State Ex Rel. DHS v. Benjamin

395 S.E.2d 220
CourtWest Virginia Supreme Court
DecidedJune 28, 1990
Docket19492
StatusPublished
Cited by4 cases

This text of 395 S.E.2d 220 (State Ex Rel. DHS v. Benjamin) is published on Counsel Stack Legal Research, covering West Virginia Supreme Court primary law. Counsel Stack provides free access to over 12 million legal documents including statutes, case law, regulations, and constitutions.

Bluebook
State Ex Rel. DHS v. Benjamin, 395 S.E.2d 220 (W. Va. 1990).

Opinion

395 S.E.2d 220 (1990)

STATE of West Virginia ex rel. DIVISION OF HUMAN SERVICES, by MARY C.M., Individually and as its Assignee
v.
BENJAMIN P.B.

No. 19492.

Supreme Court of Appeals of West Virginia.

June 28, 1990.

*221 W.T. Weber, Jr., Weston, for Benjamin P.B.
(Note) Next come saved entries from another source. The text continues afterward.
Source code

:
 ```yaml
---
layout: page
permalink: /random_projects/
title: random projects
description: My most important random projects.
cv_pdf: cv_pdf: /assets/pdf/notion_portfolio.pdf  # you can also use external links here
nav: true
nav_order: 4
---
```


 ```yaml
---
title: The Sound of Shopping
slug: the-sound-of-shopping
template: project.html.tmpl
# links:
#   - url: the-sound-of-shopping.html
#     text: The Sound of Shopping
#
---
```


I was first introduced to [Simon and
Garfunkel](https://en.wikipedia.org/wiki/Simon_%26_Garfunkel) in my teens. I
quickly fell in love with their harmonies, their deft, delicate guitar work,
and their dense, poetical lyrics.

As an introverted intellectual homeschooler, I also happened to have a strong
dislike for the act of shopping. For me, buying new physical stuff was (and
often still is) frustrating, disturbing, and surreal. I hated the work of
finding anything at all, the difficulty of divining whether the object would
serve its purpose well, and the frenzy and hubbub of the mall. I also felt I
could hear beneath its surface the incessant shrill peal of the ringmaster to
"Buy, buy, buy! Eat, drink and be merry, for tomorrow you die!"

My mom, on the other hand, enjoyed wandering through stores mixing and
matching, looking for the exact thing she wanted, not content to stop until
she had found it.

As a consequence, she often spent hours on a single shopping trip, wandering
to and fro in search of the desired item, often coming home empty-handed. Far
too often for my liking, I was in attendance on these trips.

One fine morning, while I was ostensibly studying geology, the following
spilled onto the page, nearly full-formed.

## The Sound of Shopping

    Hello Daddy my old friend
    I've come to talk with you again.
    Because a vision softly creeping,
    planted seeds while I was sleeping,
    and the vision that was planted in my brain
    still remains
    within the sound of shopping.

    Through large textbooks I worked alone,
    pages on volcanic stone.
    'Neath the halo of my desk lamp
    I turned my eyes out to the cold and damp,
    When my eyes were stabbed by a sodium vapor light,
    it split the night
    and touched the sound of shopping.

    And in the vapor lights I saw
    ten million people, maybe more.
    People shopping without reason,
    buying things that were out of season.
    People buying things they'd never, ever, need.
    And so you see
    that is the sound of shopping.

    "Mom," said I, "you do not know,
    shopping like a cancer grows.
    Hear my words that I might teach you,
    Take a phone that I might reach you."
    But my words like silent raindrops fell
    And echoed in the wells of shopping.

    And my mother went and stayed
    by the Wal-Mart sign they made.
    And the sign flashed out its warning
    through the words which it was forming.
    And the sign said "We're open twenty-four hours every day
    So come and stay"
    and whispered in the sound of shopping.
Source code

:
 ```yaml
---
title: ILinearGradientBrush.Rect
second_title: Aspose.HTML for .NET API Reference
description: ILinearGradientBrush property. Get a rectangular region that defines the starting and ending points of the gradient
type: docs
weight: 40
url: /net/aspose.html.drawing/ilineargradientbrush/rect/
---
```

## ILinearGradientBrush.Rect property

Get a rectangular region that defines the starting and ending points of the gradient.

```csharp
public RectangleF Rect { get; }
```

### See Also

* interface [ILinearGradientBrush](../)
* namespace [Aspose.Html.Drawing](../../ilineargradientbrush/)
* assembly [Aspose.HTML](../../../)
Bryan Frantz Greene, West Virginia Div. of Human Services, Child Advocate Bureau, Clarksburg, for Division of Human Services.

*222 McHUGH, Justice:

This is an appeal by the appellant, Benjamin P.B.,[1] of a final order of the Circuit Court of Lewis County entered on November 7, 1989, which rejected the family law master's recommendation to dismiss this paternity action on the grounds of res judicata. We conclude that this case must be remanded for further proceedings, as set forth herein.

I

The facts in this case are basically the procedural history. The appellee, Mary C.M., caused a warrant to issue against the appellant on May 31, 1978, charging him as the natural father of Breezy R.M., a female child born on March 14, 1978. The circuit court, in response to a motion filed by the appellant, entered an order on June 19, 1978, directing the appellee, the appellant, and the child to submit to one or more blood grouping tests. However, before the blood testing was performed, the appellee filed a motion requesting that the circuit court withdraw the warrant and dismiss the action. By order entered on August 30, 1978, the circuit court withdrew the warrant and dismissed the case with prejudice.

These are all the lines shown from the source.